Problem requirements ->
Nothing but a number is wanted: the count of lines in the records below that include "which".

Provided records ->
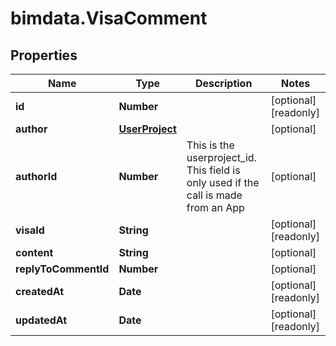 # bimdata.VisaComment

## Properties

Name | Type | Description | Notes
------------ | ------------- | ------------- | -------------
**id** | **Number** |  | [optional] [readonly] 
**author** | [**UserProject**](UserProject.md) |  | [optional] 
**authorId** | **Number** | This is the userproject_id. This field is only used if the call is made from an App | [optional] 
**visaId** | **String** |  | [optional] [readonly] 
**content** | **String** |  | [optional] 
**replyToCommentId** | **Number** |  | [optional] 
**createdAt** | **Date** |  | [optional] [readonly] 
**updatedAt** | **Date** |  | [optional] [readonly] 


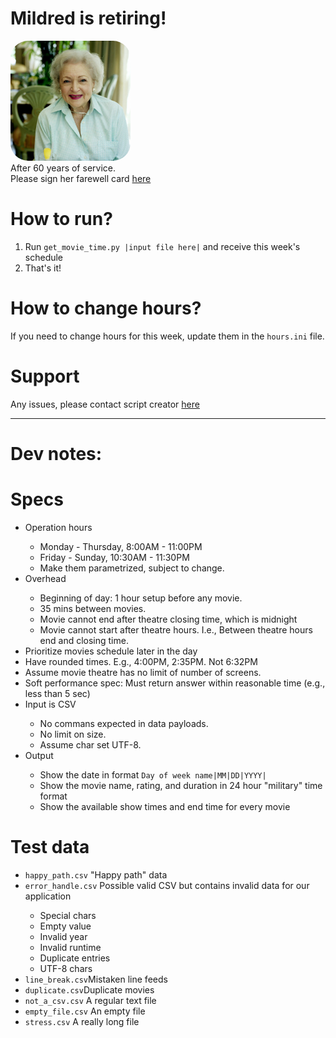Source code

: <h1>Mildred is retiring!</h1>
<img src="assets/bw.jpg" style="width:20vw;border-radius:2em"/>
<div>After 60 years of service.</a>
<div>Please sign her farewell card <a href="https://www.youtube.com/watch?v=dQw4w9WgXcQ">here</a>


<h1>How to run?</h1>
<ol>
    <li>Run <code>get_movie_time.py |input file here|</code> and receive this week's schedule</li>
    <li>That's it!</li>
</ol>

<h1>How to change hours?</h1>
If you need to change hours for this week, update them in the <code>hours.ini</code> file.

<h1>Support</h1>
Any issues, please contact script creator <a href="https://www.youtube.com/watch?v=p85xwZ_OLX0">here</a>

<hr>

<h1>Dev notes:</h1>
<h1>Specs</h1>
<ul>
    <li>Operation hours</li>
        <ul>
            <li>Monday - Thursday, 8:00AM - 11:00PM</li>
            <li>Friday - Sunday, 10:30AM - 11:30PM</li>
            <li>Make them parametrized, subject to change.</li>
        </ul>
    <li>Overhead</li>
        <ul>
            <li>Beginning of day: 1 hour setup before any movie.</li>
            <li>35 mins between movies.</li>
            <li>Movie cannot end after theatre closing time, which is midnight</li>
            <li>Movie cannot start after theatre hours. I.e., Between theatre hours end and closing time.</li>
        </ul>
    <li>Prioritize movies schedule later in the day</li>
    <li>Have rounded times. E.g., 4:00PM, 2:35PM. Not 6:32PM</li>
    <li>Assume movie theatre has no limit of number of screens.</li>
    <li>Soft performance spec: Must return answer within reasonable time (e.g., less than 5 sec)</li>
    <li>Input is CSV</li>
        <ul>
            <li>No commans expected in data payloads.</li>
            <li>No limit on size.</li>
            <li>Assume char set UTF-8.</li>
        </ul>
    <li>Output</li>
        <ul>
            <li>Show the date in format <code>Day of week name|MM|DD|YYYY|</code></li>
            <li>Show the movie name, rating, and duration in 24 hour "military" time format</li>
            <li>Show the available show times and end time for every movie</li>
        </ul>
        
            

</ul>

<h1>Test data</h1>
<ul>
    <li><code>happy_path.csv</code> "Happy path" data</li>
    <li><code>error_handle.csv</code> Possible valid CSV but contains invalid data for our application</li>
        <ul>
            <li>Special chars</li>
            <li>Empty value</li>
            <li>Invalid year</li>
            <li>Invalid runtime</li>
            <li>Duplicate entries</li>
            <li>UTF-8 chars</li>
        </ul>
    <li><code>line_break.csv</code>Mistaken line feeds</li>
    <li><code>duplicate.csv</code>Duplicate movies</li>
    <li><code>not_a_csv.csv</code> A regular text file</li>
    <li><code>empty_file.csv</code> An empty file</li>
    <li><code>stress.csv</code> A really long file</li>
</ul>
--
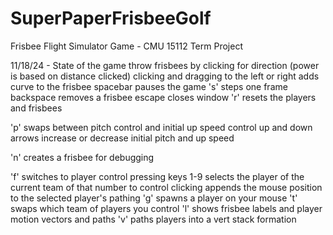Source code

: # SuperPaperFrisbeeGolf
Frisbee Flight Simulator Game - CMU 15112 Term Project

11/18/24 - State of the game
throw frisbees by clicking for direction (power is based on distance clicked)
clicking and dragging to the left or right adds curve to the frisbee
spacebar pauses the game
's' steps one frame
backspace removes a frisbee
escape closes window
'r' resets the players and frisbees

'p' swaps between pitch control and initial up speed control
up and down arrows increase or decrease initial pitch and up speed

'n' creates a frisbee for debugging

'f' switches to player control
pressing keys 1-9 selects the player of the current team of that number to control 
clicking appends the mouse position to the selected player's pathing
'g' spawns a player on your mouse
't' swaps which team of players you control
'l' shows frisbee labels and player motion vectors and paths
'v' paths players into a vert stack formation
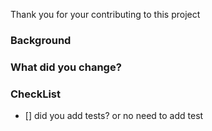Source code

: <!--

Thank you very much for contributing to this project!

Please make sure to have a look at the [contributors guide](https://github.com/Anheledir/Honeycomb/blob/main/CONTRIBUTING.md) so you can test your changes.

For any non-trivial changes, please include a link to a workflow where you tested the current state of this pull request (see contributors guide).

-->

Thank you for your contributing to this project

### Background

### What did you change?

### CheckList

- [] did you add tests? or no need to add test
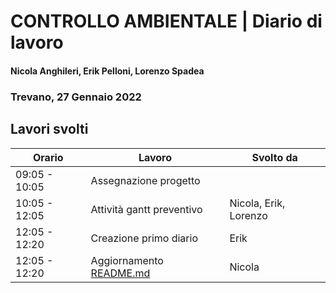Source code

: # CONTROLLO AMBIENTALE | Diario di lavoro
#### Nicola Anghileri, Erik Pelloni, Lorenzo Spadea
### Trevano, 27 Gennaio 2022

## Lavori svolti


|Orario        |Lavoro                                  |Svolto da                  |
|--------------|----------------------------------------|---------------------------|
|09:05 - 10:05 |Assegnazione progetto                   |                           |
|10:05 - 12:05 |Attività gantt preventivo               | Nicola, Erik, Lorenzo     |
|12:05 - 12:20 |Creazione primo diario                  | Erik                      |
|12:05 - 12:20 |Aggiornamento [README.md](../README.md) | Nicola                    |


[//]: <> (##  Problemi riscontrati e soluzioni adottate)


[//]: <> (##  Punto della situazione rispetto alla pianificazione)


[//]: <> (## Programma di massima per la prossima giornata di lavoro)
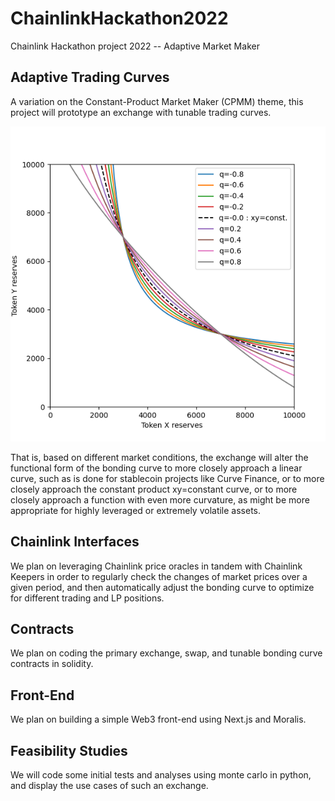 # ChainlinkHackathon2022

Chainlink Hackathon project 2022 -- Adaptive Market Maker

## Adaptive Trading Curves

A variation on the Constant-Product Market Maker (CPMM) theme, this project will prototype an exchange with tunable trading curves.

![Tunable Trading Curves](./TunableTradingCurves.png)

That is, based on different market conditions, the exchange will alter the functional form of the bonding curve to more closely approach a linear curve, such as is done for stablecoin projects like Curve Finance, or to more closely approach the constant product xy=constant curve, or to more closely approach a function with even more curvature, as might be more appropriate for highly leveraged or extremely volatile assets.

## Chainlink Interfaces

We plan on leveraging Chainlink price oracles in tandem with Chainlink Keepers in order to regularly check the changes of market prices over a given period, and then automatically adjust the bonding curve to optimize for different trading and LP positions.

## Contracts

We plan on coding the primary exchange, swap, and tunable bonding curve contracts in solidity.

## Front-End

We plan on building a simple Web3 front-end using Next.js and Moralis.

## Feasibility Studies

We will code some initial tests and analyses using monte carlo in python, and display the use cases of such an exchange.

Expected output ->
2